§ **The task**: Your answer must be an exact copy of the entries below, with no pictures in it.

§ **Input material**:
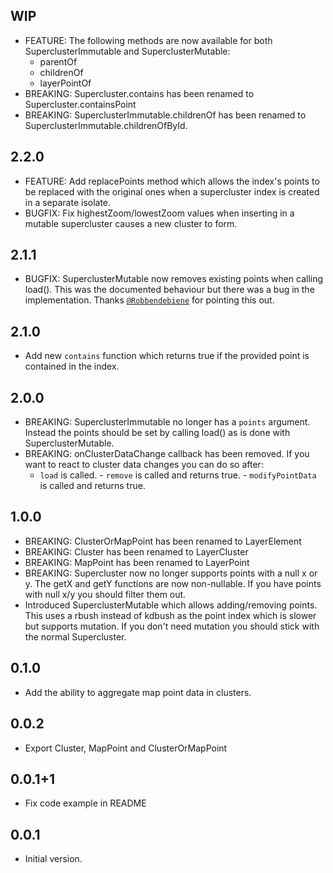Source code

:## WIP

- FEATURE: The following methods are now available for both SuperclusterImmutable and
  SuperclusterMutable:
    - parentOf
    - childrenOf
    - layerPointOf
- BREAKING: Supercluster.contains has been renamed to Supercluster.containsPoint
- BREAKING: SuperclusterImmutable.childrenOf has been renamed to
  SuperclusterImmutable.childrenOfById.



## 2.2.0

- FEATURE: Add replacePoints method which allows the index's points to be replaced with the original
  ones when a supercluster index is created in a separate isolate.
- BUGFIX: Fix highestZoom/lowestZoom values when inserting in a mutable supercluster causes a new
  cluster to form.

## 2.1.1

- BUGFIX: SuperclusterMutable now removes existing points when calling load(). This was the
  documented behaviour but there was a bug in the implementation. Thanks
  [`@Robbendebiene`](https://github.com/Robbendebiene) for pointing this out.

## 2.1.0

- Add new `contains` function which returns true if the provided point is contained in the index.

## 2.0.0

- BREAKING: SuperclusterImmutable no longer has a `points` argument. Instead the points should be
  set by calling load() as is done with SuperclusterMutable.
- BREAKING: onClusterDataChange callback has been removed. If you want to react to cluster data
  changes you can do so after:
  - `load` is called. - `remove` is called and returns true. - `modifyPointData` is called and
    returns true.

## 1.0.0

- BREAKING: ClusterOrMapPoint has been renamed to LayerElement
- BREAKING: Cluster has been renamed to LayerCluster
- BREAKING: MapPoint has been renamed to LayerPoint
- BREAKING: Supercluster now no longer supports points with a null x or y. The getX and getY
  functions are now non-nullable. If you have points with null x/y you should filter them out.
- Introduced SuperclusterMutable which allows adding/removing points. This uses a rbush instead of
  kdbush as the point index which is slower but supports mutation. If you don't need mutation you
  should stick with the normal Supercluster.

## 0.1.0

- Add the ability to aggregate map point data in clusters.

## 0.0.2

- Export Cluster, MapPoint and ClusterOrMapPoint

## 0.0.1+1

- Fix code example in README

## 0.0.1

- Initial version.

§ **Exercise solution**:
Source code

:## WIP

- FEATURE: The following methods are now available for both SuperclusterImmutable and
  SuperclusterMutable:
    - parentOf
    - childrenOf
    - layerPointOf
- BREAKING: Supercluster.contains has been renamed to Supercluster.containsPoint
- BREAKING: SuperclusterImmutable.childrenOf has been renamed to
  SuperclusterImmutable.childrenOfById.



## 2.2.0

- FEATURE: Add replacePoints method which allows the index's points to be replaced with the original
  ones when a supercluster index is created in a separate isolate.
- BUGFIX: Fix highestZoom/lowestZoom values when inserting in a mutable supercluster causes a new
  cluster to form.

## 2.1.1

- BUGFIX: SuperclusterMutable now removes existing points when calling load(). This was the
  documented behaviour but there was a bug in the implementation. Thanks
  [`@Robbendebiene`](https://github.com/Robbendebiene) for pointing this out.

## 2.1.0

- Add new `contains` function which returns true if the provided point is contained in the index.

## 2.0.0

- BREAKING: SuperclusterImmutable no longer has a `points` argument. Instead the points should be
  set by calling load() as is done with SuperclusterMutable.
- BREAKING: onClusterDataChange callback has been removed. If you want to react to cluster data
  changes you can do so after:
  - `load` is called. - `remove` is called and returns true. - `modifyPointData` is called and
    returns true.

## 1.0.0

- BREAKING: ClusterOrMapPoint has been renamed to LayerElement
- BREAKING: Cluster has been renamed to LayerCluster
- BREAKING: MapPoint has been renamed to LayerPoint
- BREAKING: Supercluster now no longer supports points with a null x or y. The getX and getY
  functions are now non-nullable. If you have points with null x/y you should filter them out.
- Introduced SuperclusterMutable which allows adding/removing points. This uses a rbush instead of
  kdbush as the point index which is slower but supports mutation. If you don't need mutation you
  should stick with the normal Supercluster.

## 0.1.0

- Add the ability to aggregate map point data in clusters.

## 0.0.2

- Export Cluster, MapPoint and ClusterOrMapPoint

## 0.0.1+1

- Fix code example in README

## 0.0.1

- Initial version.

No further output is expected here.